O escândalo contábil de R$ 20 bilhões no balanço da Americanas, denunciado pelo seu ex-presidente, Sergio Rial, no último dia 11, deixou várias perguntas em aberto. Sabe-se que a operação que deu origem a este montante é comum no varejo, chamada de “adiantamento a fornecedores”. Mas ainda é desconhecida a maneira como essa operação entrou no balanço financeiro de forma diferente da que deveria (ou se ela deixou de entrar).
A Folha ouviu especialistas e consultores em varejo para entender como funciona o adiantamento a fornecedores, por que ele é fundamental para o varejo e o que pode ter acontecido na operação envolvendo a Americanas. A reportagem também entrou em contato com a varejista para esclarecer estes pontos, mas a empresa não quis se pronunciar.

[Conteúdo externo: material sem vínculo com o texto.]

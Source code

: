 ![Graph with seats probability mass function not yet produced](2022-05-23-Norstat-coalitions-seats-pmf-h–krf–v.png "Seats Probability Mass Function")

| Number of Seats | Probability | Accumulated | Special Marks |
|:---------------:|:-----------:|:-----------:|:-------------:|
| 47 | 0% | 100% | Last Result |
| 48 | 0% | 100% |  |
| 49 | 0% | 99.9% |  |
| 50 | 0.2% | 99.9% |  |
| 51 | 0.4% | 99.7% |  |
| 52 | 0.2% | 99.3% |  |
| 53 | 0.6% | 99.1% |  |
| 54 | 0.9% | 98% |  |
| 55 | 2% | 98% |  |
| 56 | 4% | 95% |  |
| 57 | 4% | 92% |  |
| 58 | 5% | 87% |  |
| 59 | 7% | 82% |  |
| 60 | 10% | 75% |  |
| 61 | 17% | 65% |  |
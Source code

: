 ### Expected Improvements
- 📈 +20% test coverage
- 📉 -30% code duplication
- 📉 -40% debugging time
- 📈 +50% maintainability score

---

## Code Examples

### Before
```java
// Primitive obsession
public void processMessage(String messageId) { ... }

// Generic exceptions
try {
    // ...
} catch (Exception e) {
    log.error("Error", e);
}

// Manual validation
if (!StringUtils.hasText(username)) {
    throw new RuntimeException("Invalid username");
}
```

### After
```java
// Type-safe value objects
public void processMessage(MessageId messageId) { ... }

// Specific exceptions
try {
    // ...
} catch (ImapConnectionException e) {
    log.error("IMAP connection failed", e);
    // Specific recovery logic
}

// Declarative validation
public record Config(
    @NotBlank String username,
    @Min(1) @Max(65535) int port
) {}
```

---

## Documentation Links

“O varejo brasileiro é muito dependente de crédito, para tudo. Até para produtos semiduráveis, como vestuário: não se vende roupa a crédito no mundo, em seis vezes, como fazemos aqui”, diz o consultor Alberto Serrentino, sócio da Varese Retail. A necessidade de “financiar o cliente” torna a demanda de capital de giro no varejo muito pesada, afirma.
“Mas não dá para pedir para a indústria fornecedora financiar a venda dela na mesma proporção que o varejista financia o cliente, embora o varejo exerça, sim, muita pressão por prazos mais longos. Mas, principalmente, quando se trata de pequenos fornecedores, eles não têm fôlego para isso”, diz Serrentino.
Ocorre, então, a triangulação: um agente financeiro antecipa o pagamento ao fornecedor, cobrando um juro por isso. “O varejo compra um produto por R$ 10, dentro de um prazo negociado com o fornecedor. Mas o fornecedor quer antecipar o pagamento e negocia com um banco: acaba recebendo R$ 9 pela mercadoria. O banco fica com a diferença”, diz ele.
Na outra ponta, o banco alonga o prazo para receber do varejo. “Se o varejista ficou de pagar os R$ 10 ao fornecedor em 60 ou 90 dias, ele pede ao banco 120 ou 150 dias, o que lhe dá folga no capital de giro, é um fôlego financeiro”, afirma Serrentino. “Para isso, claro, o banco vai cobrar R$ 11, por exemplo”.
A diferença entre os R$ 9 que o banco pagou para o fornecedor e os R$ 11 que ele recebeu do varejo é o seu spread financeiro.
VAREJISTA NEGOCIA ATÉ SEIS MESES PARA PAGAR MERCADORIAS
“Mas a Americanas sempre foi muito agressiva na negociação com os fornecedores –talvez agressiva até demais, fora de qualquer padrão do mercado”, diz André Pimentel, sócio da consultoria Performa Partners, que trabalhou na reestruturação da Americanas no fim dos anos 1990, quando estava na Galeazzi & Associados e, antes disso, atuou na PwC, atual auditoria da Americanas.
Segundo ele, os prazos de pagamento negociados pela Americanas com fornecedores sempre foram muito longos, mais do que a média. “Enquanto o varejo trabalha com um pagamento de 30, 60 ou no máximo 90 dias, a Americanas adota até 180 dias para pagamento aos fornecedores. Mas a maior parte deles são pequenas e médias empresas, que não têm como lidar, no seu fluxo de caixa, com um prazo tão longo de recebimento”, diz Pimentel.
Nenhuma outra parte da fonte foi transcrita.